The majority of organisations, 82 percent, are running the most vulnerable version of Java, version six, on PCs and servers within their organisation, a research report by security firm Bit9 said. According to the study, software flaws in version six of Java have a higher cumulative Common Vulnerability Scoring System rating than flaws in any other Java version.

The average enterprise has more than 50 versions of Java installed on its PCs and servers, Bit9 said, and nearly half of all computer endpoints — PCs, servers and fixed-function machines such as ATMs — are running more than two versions of Java.

The plethora of different legacy Java versions running inside enterprise IT estates is leaving businesses vulnerable to attacks via software flaws patched by the latest Java updates, the report said. Last year, Java surpassed Adobe Reader as the most exploited endpoint software in real-world attacks, according to research by security firm Kaspersky.

The blame for not removing old versions of Java from IT estates shouldn't be laid entirely at the feet of organisations, the report says, as it partly stems from the failure of Java installation and update software to remove previous versions.

"Installing a new version of Java will not always remove older versions of the software," it states.

"The fact that older major versions of Java are not removed during installation of newer versions has led to continued high prevalence of very old and vulnerable versions of Java remaining on a high percentage of endpoints."

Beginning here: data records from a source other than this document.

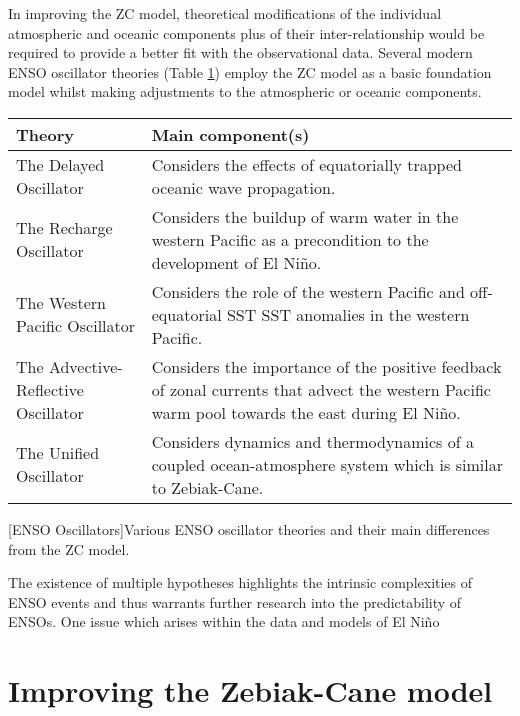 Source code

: \documentclass[12pt, onecolumn]{revtex4}    %
\begin{document}

In improving the ZC model, theoretical modifications of the individual atmospheric and oceanic components plus of their inter-relationship would be required to provide a better fit with the observational data. Several modern ENSO oscillator theories (Table \ref{table:enso_oscillators}) employ the ZC model as a basic foundation model whilst making adjustments to the atmospheric or oceanic components. 

\begin{table}[htbp]
\renewcommand{\arraystretch}{1.0}
\begin{tabular}{|p{7cm}|p{9cm}|}
 \hline
 \textbf{Theory} & \textbf{Main component(s)} \\ [0.5ex] 
 \hline
 The Delayed Oscillator \citep{Suarez:1988aa, Battisti:1988aa} & Considers the effects of equatorially trapped oceanic wave propagation. \\
 \hline
 The Recharge Oscillator \citep{Jin:1997aa} & Considers the buildup of warm water in the western Pacific as a precondition to the development of El Ni\~{n}o. \\
 \hline
 The Western Pacific Oscillator \citep{Weisberg:1997aa, wang1999effects} & Considers the role of the western Pacific and off-equatorial SST SST anomalies in the western Pacific. \\
 \hline
 The Advective-Reflective Oscillator \citep{Picaut663} & Considers the importance of the positive feedback of zonal currents that advect the western Pacific warm pool towards the east during El Ni\~{n}o.  \\
 \hline
 The Unified Oscillator \citep{wang2001unified} & Considers dynamics and thermodynamics of a coupled ocean-atmosphere system which is similar to Zebiak-Cane. \\
 \hline
\end{tabular}
[ENSO Oscillators]{Various ENSO oscillator theories and their main differences from the ZC model.}
\label{table:enso_oscillators}
\end{table}

The existence of multiple hypotheses highlights the intrinsic complexities of ENSO events and thus warrants further research into the predictability of ENSOs. One issue which arises within the data and models of El Ni\~{n}o \\

\section{Improving the Zebiak-Cane model}




\newpage



\end{document}
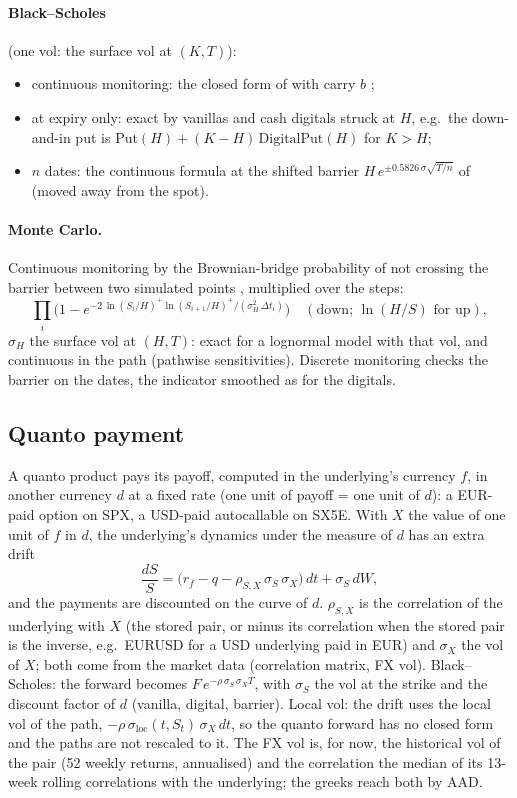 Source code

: \paragraph{Black--Scholes} (one vol: the surface vol at $(K, T)$):
\begin{itemize}[nosep]
  \item continuous monitoring: the closed form of \citet{reiner1991} with carry $b$ \citep{haug2007};
  \item at expiry only: exact by vanillas and cash digitals struck at $H$, e.g.\ the down-and-in put is
        $\mathrm{Put}(H) + (K - H)\,\mathrm{DigitalPut}(H)$ for $K > H$;
  \item $n$ dates: the continuous formula at the shifted barrier $H\,e^{\pm 0.5826\,\sigma\sqrt{T/n}}$ of \citet{broadie1997} (moved away
        from the spot).
\end{itemize}

\paragraph{Monte Carlo.} Continuous monitoring by the Brownian-bridge probability of not crossing the barrier between
two simulated points \citep{beaglehole1997,glasserman2003}, multiplied over the steps:
\[
  \prod_i \Big(1 - e^{-2\,\ln(S_i/H)^+ \ln(S_{i+1}/H)^+/(\sigma_H^2\,\Delta t_i)}\Big)\quad(\text{down; } \ln(H/S) \text{ for up}),
\]
$\sigma_H$ the surface vol at $(H, T)$: exact for a lognormal model with that vol, and continuous in the path (pathwise
sensitivities). Discrete monitoring checks the barrier on the dates, the indicator smoothed as for the digitals.

\subsection{Quanto payment}\label{sec:mp-quanto}
A quanto product pays its payoff, computed in the underlying's currency $f$, in another currency $d$ at a fixed rate
(one unit of payoff = one unit of $d$): a EUR-paid option on SPX, a USD-paid autocallable on SX5E. With $X$ the value of
one unit of $f$ in $d$, the underlying's dynamics under the measure of $d$ has an extra drift
\[
  \frac{dS}{S} = \big(r_f - q - \rho_{S,X}\,\sigma_S\,\sigma_X\big)\,dt + \sigma_S\,dW,
\]
and the payments are discounted on the curve of $d$. $\rho_{S,X}$ is the correlation of the underlying with $X$ (the
stored pair, or minus its correlation when the stored pair is the inverse, e.g.\ EURUSD for a USD underlying paid in
EUR) and $\sigma_X$ the vol of $X$; both come from the market data (correlation matrix, FX vol). Black--Scholes: the
forward becomes $F\,e^{-\rho\,\sigma_S\,\sigma_X T}$, with $\sigma_S$ the vol at the strike and the discount factor of
$d$ (vanilla, digital, barrier). Local vol: the drift uses the local vol of the path,
$-\rho\,\sigma_{\mathrm{loc}}(t, S_t)\,\sigma_X\,dt$, so the quanto forward has no closed form and the paths are not
rescaled to it. The FX vol is, for now, the historical vol of the pair (52 weekly returns, annualised) and the
correlation the median of its 13-week rolling correlations with the underlying; the greeks reach both by AAD.

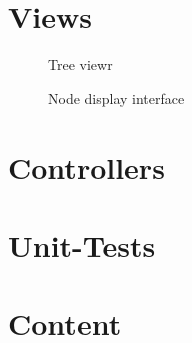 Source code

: \section{Views}

\begin{figure}[htbp]
\begin{center}
\caption{Tree viewr}
\label{fig:TreeView}
\end{center}
\end{figure}

\begin{figure}[htbp]
\begin{center}
\caption{Node display interface}
\label{fig:NyayaNodeDisplay}
\end{center}
\end{figure}

\section{Controllers}








\section{Unit-Tests}

\section{Content}



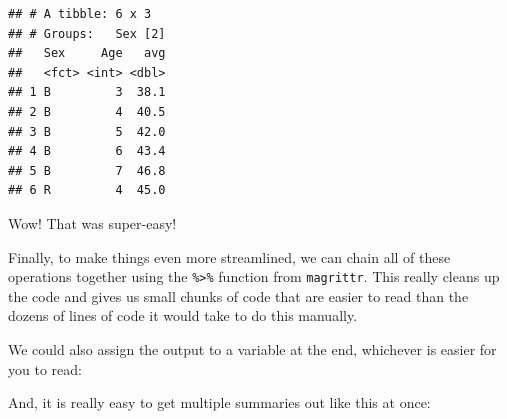 \documentclass[
]{book}
\newenvironment{Shaded}{\begin{snugshade}}{\end{snugshade}}
\newcommand{\CommentTok}[1]{\textcolor[rgb]{0.56,0.35,0.01}{\textit{#1}}}
\newcommand{\DataTypeTok}[1]{\textcolor[rgb]{0.13,0.29,0.53}{#1}}
\newcommand{\KeywordTok}[1]{\textcolor[rgb]{0.13,0.29,0.53}{\textbf{#1}}}
\newcommand{\NormalTok}[1]{#1}
\newcommand{\OperatorTok}[1]{\textcolor[rgb]{0.81,0.36,0.00}{\textbf{#1}}}
\newcommand{\StringTok}[1]{\textcolor[rgb]{0.31,0.60,0.02}{#1}}
\begin{document}
\begin{verbatim}
## # A tibble: 6 x 3
## # Groups:   Sex [2]
##   Sex     Age   avg
##   <fct> <int> <dbl>
## 1 B         3  38.1
## 2 B         4  40.5
## 3 B         5  42.0
## 4 B         6  43.4
## 5 B         7  46.8
## 6 R         4  45.0
\end{verbatim}

Wow! That was super-easy!

Finally, to make things even more streamlined, we can chain all of these operations together using the \texttt{\%\textgreater{}\%} function from \texttt{magrittr}. This really cleans up the code and gives us small chunks of code that are easier to read than the dozens of lines of code it would take to do this manually.

\begin{Shaded}
\end{Shaded}

We could also assign the output to a variable at the end, whichever is easier for you to read:

\begin{Shaded}
\end{Shaded}

And, it is really easy to get multiple summaries out like this at once:

\begin{Shaded}
\end{Shaded}
\end{document}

For example, the report said running the Java update process when version 6 Update 13 is installed will remove version 6 Update 13 and install the latest version, version 7 Update 25, but it will not remove version 5 update 22 if that version was installed previously.

A good protection for businesses running multiple versions of Java is to update to the latest version of the software, currently version 7 update 25, as this will not allow users to select older versions of Java for code to be run against.

However, the report found that at the time the research was carried out fewer than one percent of organisations had upgraded to the then-latest version of Java.

"It seems reasonable to conclude that most organisations are susceptible to a large number of old vulnerabilities for which fixes are available simply due to lack of updating," the report states.

Bit9 recommends organisations should evaluate where Java is necessary and, if choosing to remove Java, should audit their software afterwards to confirm removal.

Not all Java applications are equally vulnerable to attack. According to the report, it is when Java is used as a client-side web technology, such as a browser plug-in, that it presents the greatest opportunity for exploitation.

Bit9 gathered data for the report from about one million computer endpoints running within several hundred organisations worldwide.